At first, she’d been too wrapped in grief to question anything. She’d settled, numbly, into the school’s routines. She watched girls reach the age of eighteen, graduate and leave. Five years after she’d first arrived, she’d waited with excitement for that glorious day.
“What will happen?” she’d asked Mother Elisabete. “Will a car come for me? Will my great-uncle be in it? Where will I go?”
“Your uncle will come that day, yes,” Mother Elisabete had replied. “He will explain everything.”
Catarina had been thrilled to know she’d see her uncle a second time. Surely he was going to take her home, wherever that might be. The morning of her birthday, she almost trembled with excitement as he wobbled into Mother’s office on a cane and sank into a chair.
“Uncle,” Catarina said, “I’m very happy to see you.”
The old man folded his hands around the golden head of his cane and told her that on her twenty-first birthday she would inherit a considerable fortune.
Then he told her the terms of that inheritance.
She had to remain here until she turned twenty-one.

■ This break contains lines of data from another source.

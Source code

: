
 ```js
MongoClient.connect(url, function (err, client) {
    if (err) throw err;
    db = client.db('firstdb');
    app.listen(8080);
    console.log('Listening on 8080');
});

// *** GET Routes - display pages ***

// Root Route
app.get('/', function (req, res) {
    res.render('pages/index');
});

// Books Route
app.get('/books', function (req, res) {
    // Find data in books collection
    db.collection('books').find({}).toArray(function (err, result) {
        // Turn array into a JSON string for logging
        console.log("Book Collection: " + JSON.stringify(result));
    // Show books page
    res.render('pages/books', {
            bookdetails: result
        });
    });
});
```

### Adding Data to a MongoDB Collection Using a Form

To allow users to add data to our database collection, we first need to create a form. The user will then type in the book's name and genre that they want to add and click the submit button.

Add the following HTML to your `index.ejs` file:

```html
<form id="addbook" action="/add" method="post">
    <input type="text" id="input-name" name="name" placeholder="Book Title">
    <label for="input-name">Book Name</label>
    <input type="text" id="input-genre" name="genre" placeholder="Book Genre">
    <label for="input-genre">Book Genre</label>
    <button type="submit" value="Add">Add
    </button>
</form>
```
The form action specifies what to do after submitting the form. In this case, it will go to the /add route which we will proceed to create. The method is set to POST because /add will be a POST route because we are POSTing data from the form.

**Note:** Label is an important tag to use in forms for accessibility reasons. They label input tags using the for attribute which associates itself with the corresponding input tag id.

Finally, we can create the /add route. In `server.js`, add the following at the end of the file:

The news had stunned her. Twenty-one? Surely eighteen was the age of majority in Brazil? Mother Elisabete had given her a stern look, no doubt because Catarina should not have possessed such worldly information. Her uncle had simply said yes, she was right, eighteen was the age of majority, but the will had been written when Brazilian law didn’t always protect women. The stipulation about her remaining in the convent school, in the event of their deaths, had been her parents’ attempt to safeguard her from unscrupulous suitors.
Catarina argued that the law had changed. It did offer women protection now.
“Perhaps,” her uncle said, “but what has that to do with the terms of the will?”
The terms, he told her, were unalterable.
The law might have changed, but the will—and Catarina’s life—had not.
Of course, she could always forfeit her inheritance.
Catarina knew better than to do that. Even at eighteen, cloistered in a place that might have seemed unchanged since colonial times, she understood that real freedom came with economic security, especially if you were female.
So she’d bitten back her disappointment, asked her uncle if he would look into the possibility of changing the will, even though he said it couldn’t be done, and settled in for three more years spent learning little that would be of value in the real world.
The time crept by. Then, a few months ago, Mother Elisabete had summoned Catarina to her office again.
“There has been a change in your situation, Mendes. I thought it best if you heard about it directly.”
Catarina’s pulse had quickened. Had her uncle finally found a way to set aside the terms of the will? She was fast approaching twenty-one, but even a few months off what she thought of as her sentence would have been a joy.
A white-haired man, not her uncle, was waiting for her with a solemn look on his face. His name, he said, was Javier Estes; he was her uncle’s attorney. Her uncle had died. He paused; Mother Elisabete glared at her and Catarina realized she was expected to express her sorrow at the death of an old man she’d seen twice in her life.
“I’m saddened to hear it,” she said, but her heart raced even faster. Did her uncle’s death negate the terms of the will?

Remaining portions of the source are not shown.